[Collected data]
________________________________________
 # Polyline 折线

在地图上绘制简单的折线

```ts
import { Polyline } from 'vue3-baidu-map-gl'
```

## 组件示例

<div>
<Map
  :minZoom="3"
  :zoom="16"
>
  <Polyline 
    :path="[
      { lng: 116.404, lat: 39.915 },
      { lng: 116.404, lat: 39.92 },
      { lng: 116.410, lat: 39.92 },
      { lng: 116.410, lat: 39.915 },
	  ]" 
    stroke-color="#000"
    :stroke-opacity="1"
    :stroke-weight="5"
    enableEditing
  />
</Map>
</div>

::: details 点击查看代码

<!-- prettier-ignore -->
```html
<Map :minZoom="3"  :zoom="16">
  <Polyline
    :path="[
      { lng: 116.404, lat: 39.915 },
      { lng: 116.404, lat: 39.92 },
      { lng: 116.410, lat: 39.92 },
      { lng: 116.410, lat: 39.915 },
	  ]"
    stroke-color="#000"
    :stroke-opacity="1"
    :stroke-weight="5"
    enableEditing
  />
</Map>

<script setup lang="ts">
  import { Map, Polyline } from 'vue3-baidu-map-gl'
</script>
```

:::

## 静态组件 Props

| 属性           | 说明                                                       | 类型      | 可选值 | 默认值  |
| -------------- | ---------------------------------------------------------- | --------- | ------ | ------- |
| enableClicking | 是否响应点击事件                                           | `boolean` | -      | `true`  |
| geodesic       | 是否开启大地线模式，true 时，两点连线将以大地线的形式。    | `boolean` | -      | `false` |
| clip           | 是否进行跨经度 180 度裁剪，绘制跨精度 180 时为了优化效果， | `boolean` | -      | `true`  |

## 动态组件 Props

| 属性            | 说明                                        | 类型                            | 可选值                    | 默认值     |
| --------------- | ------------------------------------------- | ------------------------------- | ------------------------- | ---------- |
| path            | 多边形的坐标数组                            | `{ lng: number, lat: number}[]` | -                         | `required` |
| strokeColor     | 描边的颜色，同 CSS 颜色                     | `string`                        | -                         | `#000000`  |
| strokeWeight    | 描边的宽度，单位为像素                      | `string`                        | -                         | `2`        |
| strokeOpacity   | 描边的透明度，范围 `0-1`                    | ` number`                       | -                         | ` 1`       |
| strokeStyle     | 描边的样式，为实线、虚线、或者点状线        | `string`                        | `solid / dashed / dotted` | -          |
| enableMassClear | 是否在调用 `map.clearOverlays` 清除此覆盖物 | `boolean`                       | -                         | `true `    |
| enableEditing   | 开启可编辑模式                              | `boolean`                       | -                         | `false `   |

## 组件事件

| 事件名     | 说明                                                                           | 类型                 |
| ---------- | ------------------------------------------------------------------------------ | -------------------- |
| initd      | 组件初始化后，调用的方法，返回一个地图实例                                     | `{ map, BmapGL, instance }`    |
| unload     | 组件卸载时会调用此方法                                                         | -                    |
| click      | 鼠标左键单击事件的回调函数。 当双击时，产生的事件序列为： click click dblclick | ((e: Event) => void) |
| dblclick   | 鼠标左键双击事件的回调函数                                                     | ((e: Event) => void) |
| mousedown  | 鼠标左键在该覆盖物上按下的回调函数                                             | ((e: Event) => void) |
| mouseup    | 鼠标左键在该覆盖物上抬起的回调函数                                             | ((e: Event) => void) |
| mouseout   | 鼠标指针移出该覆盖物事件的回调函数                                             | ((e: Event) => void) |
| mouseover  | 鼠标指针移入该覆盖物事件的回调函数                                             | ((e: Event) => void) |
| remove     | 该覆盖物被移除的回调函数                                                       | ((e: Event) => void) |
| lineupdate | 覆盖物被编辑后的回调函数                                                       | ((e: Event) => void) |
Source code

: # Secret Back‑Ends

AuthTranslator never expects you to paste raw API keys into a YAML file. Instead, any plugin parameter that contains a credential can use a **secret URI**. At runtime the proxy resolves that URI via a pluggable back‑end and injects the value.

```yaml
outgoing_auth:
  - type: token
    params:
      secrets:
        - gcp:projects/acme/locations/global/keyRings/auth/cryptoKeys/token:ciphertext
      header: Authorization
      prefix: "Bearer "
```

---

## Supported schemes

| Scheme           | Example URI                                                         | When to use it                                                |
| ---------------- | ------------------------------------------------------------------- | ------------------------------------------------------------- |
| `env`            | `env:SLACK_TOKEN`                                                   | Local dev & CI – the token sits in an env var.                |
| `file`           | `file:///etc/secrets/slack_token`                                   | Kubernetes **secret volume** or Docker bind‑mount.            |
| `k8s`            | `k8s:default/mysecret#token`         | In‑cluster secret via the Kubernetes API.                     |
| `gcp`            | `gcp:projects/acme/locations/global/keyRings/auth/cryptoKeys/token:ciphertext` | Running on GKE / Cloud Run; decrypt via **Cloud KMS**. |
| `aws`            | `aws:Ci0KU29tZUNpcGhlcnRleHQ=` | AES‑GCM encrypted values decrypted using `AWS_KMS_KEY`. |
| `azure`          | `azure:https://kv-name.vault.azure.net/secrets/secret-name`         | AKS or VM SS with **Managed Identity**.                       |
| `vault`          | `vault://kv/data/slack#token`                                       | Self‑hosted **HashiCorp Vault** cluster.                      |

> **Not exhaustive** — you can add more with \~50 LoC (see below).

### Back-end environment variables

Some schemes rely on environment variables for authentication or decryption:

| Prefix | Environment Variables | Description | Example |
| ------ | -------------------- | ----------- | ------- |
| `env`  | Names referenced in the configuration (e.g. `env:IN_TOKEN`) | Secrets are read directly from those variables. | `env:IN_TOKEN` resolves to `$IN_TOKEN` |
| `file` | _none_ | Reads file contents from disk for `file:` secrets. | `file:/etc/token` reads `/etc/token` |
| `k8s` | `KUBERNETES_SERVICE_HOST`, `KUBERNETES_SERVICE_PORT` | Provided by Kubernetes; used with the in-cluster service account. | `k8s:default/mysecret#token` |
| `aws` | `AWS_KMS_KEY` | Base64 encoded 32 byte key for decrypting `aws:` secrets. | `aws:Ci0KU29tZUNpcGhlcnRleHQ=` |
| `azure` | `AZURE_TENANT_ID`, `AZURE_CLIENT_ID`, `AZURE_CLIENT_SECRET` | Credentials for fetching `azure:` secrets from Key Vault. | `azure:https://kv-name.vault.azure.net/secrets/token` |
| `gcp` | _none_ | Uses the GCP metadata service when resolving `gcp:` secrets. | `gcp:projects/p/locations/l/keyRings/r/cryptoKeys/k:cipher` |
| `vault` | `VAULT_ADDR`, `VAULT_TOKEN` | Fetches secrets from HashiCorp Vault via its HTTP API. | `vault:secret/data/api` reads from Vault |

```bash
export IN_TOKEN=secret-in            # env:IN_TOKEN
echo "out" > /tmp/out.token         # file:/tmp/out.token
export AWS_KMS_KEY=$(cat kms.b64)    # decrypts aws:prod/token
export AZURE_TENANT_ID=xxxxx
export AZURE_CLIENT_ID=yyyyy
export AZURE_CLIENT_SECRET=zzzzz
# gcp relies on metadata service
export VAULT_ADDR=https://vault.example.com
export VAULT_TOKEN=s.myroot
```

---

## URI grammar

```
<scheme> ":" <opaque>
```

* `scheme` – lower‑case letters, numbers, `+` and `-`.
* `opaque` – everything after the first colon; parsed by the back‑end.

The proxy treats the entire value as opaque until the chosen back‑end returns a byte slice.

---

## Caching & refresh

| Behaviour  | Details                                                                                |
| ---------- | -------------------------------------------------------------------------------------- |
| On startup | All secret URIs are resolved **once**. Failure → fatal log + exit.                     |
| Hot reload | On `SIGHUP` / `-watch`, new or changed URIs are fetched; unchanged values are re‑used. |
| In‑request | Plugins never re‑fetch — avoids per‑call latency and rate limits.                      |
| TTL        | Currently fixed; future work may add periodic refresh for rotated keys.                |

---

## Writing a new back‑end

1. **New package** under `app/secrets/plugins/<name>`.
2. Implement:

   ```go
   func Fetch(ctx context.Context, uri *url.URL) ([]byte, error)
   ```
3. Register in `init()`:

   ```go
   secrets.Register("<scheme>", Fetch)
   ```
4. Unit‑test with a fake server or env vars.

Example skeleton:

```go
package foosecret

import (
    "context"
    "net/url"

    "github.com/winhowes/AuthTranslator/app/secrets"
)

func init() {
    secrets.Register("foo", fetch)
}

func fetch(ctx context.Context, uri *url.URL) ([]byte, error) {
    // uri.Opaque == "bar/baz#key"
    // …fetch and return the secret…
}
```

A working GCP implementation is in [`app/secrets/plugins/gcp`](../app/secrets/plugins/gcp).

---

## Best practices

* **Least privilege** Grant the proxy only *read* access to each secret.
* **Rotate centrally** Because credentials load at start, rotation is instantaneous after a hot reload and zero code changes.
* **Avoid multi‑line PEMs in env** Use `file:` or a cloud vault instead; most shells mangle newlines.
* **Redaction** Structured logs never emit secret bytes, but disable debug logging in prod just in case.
________________________________________
What the task requires: Would you copy, unchanged, the stretch of the records above that begins at the line containing "## Supported schemes" and ends at the line containing "Reads file contents", and only that?

Finished task:
## Supported schemes

| Scheme           | Example URI                                                         | When to use it                                                |
| ---------------- | ------------------------------------------------------------------- | ------------------------------------------------------------- |
| `env`            | `env:SLACK_TOKEN`                                                   | Local dev & CI – the token sits in an env var.                |
| `file`           | `file:///etc/secrets/slack_token`                                   | Kubernetes **secret volume** or Docker bind‑mount.            |
| `k8s`            | `k8s:default/mysecret#token`         | In‑cluster secret via the Kubernetes API.                     |
| `gcp`            | `gcp:projects/acme/locations/global/keyRings/auth/cryptoKeys/token:ciphertext` | Running on GKE / Cloud Run; decrypt via **Cloud KMS**. |
| `aws`            | `aws:Ci0KU29tZUNpcGhlcnRleHQ=` | AES‑GCM encrypted values decrypted using `AWS_KMS_KEY`. |
| `azure`          | `azure:https://kv-name.vault.azure.net/secrets/secret-name`         | AKS or VM SS with **Managed Identity**.                       |
| `vault`          | `vault://kv/data/slack#token`                                       | Self‑hosted **HashiCorp Vault** cluster.                      |

> **Not exhaustive** — you can add more with \~50 LoC (see below).

### Back-end environment variables

Some schemes rely on environment variables for authentication or decryption:

| Prefix | Environment Variables | Description | Example |
| ------ | -------------------- | ----------- | ------- |
| `env`  | Names referenced in the configuration (e.g. `env:IN_TOKEN`) | Secrets are read directly from those variables. | `env:IN_TOKEN` resolves to `$IN_TOKEN` |
| `file` | _none_ | Reads file contents from disk for `file:` secrets. | `file:/etc/token` reads `/etc/token` |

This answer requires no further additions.